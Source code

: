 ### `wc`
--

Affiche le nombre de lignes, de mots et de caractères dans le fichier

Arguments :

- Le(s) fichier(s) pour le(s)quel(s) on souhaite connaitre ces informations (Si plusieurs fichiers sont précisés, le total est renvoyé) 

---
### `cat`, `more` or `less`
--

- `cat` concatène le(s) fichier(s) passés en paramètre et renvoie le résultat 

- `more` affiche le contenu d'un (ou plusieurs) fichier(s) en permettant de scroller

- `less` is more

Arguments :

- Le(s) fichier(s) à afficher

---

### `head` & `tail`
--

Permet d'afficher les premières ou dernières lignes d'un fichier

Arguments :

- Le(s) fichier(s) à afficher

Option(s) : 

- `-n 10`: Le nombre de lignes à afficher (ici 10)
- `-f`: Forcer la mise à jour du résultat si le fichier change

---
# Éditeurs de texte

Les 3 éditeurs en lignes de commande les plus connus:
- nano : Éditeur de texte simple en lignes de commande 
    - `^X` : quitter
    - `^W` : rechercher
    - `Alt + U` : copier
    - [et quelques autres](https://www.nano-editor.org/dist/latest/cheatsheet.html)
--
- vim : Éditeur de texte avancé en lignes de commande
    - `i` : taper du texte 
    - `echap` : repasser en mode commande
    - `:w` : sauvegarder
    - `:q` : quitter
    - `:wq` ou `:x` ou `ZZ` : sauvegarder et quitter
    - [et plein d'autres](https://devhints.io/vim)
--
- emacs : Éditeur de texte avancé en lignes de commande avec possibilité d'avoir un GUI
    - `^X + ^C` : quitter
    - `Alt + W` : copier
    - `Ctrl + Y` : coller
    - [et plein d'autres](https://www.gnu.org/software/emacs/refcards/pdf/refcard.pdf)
========
Nothing beyond the line that contains "afficher (ici 10)" belongs in the answer; reproduce the entries exactly from their first line through it.

Source code

: ### `wc`
--

Affiche le nombre de lignes, de mots et de caractères dans le fichier

Arguments :

- Le(s) fichier(s) pour le(s)quel(s) on souhaite connaitre ces informations (Si plusieurs fichiers sont précisés, le total est renvoyé) 

---
### `cat`, `more` or `less`
--

- `cat` concatène le(s) fichier(s) passés en paramètre et renvoie le résultat 

- `more` affiche le contenu d'un (ou plusieurs) fichier(s) en permettant de scroller

- `less` is more

Arguments :

- Le(s) fichier(s) à afficher

---

### `head` & `tail`
--

Permet d'afficher les premières ou dernières lignes d'un fichier

Arguments :

- Le(s) fichier(s) à afficher

Option(s) : 

- `-n 10`: Le nombre de lignes à afficher (ici 10)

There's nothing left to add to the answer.